The following may be adduced as a specimen of that noble strain of declamation which this great preacher can always command.

The time shall never be, when a true church of God shall not be somewhere subsisting on the earth; but any individual church, if she fall from her first love, may sink in ruins. Of this, history furnishes but too abundant proof in the examples of churches once illustrious, planted by the Apostles, watered with the blood of the first saints and martyrs which are now no more. Where are now the seven churches of Asia, whose praise is in the Apocalypse? Where shall we now find the successors of those earliest bishops, once stars in the Son of Man's right hand? Where are those boasted seals of Paul's apostleship, the churches of Corinth and Philippi? Where are the churches of Jerusalem and Alexandria? But is there need that we resort for salutary warning to the examples of remote antiquity?
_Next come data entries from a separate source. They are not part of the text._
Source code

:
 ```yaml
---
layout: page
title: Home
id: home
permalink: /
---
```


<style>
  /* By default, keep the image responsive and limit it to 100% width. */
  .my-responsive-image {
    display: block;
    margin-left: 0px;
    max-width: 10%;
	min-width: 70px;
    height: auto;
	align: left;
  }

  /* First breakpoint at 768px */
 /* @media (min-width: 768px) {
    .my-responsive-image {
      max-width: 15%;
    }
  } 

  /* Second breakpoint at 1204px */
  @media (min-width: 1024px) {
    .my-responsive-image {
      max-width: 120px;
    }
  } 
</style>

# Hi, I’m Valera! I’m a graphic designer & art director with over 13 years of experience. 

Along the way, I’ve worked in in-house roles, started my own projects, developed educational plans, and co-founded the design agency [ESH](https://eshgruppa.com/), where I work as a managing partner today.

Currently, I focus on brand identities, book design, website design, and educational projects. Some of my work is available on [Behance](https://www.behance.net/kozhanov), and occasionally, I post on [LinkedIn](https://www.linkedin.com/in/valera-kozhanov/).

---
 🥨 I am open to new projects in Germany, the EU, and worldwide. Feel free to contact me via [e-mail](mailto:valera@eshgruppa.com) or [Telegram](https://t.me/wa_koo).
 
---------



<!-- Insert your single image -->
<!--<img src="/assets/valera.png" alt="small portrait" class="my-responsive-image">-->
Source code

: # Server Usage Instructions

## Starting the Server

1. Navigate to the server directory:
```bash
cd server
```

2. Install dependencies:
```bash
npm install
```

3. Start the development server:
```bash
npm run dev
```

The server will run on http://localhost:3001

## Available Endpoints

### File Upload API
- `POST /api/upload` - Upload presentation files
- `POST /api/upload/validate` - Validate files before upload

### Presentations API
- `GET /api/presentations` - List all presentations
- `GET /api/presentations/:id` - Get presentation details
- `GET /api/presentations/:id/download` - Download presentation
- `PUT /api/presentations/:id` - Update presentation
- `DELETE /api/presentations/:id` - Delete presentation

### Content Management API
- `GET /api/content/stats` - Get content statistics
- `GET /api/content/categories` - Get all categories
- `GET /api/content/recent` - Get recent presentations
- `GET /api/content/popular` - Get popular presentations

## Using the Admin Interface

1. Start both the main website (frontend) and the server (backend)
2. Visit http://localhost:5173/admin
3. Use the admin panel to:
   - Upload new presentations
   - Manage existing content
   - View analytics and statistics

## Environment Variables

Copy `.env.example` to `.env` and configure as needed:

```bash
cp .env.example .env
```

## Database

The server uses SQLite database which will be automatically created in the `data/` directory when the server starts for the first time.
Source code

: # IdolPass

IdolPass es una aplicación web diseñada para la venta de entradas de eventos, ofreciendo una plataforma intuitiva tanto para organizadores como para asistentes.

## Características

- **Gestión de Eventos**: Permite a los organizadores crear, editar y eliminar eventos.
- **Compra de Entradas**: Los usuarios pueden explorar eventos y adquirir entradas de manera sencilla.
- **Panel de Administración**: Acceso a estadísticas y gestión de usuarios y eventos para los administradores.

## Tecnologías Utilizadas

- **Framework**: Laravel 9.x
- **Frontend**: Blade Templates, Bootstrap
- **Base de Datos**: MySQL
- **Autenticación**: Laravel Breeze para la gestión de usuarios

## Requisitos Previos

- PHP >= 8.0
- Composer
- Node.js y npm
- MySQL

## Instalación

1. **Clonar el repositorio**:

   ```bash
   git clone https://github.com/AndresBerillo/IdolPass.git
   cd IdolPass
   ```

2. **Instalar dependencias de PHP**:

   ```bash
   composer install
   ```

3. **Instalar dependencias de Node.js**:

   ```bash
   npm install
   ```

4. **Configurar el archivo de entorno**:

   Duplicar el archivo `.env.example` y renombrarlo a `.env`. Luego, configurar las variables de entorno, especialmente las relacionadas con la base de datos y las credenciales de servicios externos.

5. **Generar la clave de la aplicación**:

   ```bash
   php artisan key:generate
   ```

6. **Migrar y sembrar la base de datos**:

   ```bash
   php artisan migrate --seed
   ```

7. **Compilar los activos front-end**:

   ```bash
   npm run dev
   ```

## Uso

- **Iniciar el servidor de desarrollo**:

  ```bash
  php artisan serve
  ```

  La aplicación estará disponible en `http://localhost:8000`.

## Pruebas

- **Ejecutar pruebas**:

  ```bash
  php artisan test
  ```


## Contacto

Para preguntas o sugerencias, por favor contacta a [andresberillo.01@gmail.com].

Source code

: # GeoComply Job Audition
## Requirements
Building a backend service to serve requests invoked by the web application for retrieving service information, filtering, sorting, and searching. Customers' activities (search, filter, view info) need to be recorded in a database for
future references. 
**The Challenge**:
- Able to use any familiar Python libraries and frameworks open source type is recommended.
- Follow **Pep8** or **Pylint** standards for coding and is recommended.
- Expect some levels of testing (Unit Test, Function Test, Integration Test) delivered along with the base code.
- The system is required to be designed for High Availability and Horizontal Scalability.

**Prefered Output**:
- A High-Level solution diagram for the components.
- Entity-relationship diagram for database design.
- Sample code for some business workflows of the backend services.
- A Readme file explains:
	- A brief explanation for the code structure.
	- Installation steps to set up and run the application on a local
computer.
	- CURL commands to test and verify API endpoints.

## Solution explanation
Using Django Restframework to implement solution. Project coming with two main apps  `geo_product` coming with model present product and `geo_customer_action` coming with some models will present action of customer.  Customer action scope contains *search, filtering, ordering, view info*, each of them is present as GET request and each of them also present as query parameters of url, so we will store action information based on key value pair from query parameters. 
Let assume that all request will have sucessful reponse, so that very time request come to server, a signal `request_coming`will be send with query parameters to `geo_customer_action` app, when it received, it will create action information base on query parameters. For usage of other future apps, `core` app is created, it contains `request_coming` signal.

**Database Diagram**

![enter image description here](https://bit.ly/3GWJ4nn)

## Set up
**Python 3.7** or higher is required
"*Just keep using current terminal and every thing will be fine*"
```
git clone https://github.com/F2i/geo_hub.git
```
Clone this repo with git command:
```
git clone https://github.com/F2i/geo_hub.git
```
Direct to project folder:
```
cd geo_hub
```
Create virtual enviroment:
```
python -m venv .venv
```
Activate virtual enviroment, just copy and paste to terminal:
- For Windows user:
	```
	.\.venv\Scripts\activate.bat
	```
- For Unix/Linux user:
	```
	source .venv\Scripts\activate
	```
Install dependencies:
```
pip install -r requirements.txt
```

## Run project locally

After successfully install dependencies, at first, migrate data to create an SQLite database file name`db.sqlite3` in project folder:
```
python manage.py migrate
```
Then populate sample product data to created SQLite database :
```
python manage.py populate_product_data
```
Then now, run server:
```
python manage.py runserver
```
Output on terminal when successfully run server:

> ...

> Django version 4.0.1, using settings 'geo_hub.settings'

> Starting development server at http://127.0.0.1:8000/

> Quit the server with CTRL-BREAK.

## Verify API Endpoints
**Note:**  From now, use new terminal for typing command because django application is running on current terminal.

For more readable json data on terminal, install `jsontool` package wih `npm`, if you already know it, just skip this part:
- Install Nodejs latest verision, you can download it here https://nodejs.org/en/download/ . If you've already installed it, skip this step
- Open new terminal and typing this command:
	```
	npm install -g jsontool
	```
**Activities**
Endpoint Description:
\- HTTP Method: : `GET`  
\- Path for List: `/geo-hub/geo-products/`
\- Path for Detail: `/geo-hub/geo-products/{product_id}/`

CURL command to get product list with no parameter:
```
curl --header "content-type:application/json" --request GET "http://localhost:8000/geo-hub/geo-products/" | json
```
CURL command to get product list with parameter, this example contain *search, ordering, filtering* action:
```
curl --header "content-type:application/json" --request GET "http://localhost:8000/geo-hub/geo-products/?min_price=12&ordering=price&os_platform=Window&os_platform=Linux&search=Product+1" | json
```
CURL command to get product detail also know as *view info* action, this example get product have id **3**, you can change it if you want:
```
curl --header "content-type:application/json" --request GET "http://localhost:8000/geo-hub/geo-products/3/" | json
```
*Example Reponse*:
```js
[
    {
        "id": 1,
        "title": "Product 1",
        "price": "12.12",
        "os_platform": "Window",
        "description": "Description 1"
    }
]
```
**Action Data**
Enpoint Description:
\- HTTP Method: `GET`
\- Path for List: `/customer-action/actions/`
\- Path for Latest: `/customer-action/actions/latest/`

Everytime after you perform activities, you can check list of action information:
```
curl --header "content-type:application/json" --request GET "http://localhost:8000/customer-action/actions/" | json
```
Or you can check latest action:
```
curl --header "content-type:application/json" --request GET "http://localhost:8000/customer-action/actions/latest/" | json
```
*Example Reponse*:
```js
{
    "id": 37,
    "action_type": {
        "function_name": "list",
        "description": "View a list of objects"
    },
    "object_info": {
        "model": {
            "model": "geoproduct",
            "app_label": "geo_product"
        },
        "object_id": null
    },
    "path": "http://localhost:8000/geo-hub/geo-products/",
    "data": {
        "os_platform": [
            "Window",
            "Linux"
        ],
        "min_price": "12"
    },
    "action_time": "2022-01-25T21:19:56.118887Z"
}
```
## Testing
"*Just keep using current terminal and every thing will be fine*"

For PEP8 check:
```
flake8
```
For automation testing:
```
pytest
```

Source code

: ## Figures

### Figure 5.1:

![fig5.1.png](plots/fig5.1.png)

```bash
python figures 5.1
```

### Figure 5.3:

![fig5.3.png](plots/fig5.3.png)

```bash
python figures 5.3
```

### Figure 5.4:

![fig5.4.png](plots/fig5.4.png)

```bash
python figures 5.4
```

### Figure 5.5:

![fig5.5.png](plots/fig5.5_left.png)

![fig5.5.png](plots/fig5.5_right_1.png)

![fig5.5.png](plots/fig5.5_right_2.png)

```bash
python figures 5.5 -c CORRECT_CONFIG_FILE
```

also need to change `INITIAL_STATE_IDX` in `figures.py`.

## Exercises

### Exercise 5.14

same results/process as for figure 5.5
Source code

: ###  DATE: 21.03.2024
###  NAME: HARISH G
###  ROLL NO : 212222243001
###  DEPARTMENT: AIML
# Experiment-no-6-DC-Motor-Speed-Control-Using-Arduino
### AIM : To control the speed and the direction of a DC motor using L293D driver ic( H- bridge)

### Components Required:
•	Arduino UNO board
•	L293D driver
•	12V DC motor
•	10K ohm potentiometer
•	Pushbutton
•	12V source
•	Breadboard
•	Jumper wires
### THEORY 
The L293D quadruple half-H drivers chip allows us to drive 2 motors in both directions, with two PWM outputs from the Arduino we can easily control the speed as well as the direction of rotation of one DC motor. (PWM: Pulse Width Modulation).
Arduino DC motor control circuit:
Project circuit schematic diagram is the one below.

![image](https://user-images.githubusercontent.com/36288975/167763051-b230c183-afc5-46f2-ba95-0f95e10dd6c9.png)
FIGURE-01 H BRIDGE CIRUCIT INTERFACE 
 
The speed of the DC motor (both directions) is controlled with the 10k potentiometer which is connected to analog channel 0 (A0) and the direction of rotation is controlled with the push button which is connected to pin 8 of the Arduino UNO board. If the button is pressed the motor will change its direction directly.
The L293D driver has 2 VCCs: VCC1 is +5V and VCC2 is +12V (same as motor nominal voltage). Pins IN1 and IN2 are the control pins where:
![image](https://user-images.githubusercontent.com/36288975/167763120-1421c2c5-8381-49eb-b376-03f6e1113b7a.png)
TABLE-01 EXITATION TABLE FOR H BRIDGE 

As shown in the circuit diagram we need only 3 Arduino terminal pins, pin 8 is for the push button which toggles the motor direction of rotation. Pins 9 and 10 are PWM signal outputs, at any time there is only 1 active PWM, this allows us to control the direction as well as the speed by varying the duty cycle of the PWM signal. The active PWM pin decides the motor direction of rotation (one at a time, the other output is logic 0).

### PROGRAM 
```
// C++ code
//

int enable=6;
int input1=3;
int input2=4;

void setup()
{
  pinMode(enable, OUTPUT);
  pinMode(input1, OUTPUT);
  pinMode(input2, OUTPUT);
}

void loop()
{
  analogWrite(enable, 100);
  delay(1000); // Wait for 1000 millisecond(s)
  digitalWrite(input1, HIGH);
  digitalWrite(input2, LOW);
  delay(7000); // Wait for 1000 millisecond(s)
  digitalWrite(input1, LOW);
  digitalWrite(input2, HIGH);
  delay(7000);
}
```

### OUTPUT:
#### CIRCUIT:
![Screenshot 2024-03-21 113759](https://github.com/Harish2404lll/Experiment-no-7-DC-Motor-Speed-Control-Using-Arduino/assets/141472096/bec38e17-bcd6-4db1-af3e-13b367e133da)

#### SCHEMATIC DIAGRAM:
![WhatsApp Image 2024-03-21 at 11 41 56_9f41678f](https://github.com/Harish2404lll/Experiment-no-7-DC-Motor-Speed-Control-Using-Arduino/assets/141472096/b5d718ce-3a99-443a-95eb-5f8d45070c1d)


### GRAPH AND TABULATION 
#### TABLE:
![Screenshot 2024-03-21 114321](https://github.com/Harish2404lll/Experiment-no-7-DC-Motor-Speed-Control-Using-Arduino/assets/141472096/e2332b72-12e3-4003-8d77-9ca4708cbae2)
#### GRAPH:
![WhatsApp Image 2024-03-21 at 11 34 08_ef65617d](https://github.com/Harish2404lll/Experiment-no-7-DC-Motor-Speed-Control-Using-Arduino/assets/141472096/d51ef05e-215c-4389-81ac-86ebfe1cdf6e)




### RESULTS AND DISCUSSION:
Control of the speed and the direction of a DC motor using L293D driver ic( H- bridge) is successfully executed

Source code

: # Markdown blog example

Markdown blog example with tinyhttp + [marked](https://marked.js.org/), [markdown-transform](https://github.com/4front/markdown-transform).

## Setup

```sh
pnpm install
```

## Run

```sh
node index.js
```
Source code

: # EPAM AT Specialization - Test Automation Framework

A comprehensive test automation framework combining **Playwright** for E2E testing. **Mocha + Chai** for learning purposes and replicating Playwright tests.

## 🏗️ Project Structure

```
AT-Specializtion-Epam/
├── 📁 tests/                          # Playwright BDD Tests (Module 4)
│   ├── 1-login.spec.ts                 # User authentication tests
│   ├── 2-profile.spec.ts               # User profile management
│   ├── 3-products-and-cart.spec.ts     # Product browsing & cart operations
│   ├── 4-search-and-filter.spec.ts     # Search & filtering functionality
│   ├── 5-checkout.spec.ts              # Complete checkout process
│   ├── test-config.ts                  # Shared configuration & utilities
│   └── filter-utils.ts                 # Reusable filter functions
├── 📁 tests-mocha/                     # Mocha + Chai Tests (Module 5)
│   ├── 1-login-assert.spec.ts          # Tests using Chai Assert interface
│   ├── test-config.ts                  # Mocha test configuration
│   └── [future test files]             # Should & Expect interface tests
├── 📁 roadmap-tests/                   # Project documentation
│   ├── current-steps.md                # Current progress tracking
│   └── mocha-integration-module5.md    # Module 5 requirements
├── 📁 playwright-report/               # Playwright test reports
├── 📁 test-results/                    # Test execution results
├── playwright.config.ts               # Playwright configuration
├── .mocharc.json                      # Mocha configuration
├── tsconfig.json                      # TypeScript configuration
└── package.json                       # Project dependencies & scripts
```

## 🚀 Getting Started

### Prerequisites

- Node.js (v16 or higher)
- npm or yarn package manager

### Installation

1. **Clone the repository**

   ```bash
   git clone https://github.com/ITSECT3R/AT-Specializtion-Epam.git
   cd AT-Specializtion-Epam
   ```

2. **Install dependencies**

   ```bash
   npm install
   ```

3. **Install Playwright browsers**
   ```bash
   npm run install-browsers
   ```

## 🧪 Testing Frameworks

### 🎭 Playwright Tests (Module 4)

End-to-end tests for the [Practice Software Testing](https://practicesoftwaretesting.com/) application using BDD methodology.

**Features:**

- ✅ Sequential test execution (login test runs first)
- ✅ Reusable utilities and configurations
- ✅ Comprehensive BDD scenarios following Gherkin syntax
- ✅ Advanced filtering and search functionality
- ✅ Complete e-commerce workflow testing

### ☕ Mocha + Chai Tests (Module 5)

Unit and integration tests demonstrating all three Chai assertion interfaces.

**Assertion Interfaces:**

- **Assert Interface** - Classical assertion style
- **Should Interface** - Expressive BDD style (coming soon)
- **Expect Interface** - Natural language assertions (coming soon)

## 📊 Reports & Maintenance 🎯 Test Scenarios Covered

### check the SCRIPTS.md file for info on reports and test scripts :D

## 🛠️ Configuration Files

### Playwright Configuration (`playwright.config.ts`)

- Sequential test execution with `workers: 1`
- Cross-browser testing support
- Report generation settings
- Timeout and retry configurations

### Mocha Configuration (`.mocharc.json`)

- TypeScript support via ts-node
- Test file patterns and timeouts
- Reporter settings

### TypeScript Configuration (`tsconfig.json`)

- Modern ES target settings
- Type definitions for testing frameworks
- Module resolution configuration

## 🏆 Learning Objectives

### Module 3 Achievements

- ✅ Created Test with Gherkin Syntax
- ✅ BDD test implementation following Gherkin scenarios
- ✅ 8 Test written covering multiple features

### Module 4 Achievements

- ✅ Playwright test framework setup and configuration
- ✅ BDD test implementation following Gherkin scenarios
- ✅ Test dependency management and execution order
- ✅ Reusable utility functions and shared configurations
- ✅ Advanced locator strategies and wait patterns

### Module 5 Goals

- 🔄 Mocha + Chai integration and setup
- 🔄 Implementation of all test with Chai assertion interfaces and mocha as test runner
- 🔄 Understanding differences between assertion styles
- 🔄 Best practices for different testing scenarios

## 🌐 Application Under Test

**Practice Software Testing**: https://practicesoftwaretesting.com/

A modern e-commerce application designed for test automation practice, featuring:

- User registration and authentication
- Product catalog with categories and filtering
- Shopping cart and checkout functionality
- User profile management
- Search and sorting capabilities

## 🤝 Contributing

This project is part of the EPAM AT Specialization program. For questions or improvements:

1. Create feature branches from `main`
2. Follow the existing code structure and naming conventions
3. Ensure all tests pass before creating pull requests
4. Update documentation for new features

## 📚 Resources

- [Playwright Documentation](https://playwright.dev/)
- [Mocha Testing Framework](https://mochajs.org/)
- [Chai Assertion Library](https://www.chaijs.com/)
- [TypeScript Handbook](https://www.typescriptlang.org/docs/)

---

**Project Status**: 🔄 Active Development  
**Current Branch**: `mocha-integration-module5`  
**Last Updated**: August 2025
Alas! where at this moment is the church of France? Her altars demolished; her treasures spoiled; her holy things profaned; her persecuted clergy, and her plundered prelates, wanderers on the earth?'

The next passage (though our limits will not allow us to insert the whole of it) will shew the depth and clearness of our author's metaphysical talents, as exercised on the most difficult subject in the whole compass of that science, the will of man, and the necessity or freedom of his actions.

"We must not imagine such an arbitrary exercise of God's power over the minds and wills of subordinate agents, as should convert rational agents into mere machines, and leave the Deity charged with the 'follies and the crimes of men, which was the error of the Calvinists! nor must we, on the other hand, set up such a liberty of created beings as, necessarily precluding the Divine foreknowledge of human actions, should take the government of the moral world out of the hands of God, and leave him nothing to do with the noblest part of his creation, which hath been perhaps the worse error of some who have opposed the Calvinists.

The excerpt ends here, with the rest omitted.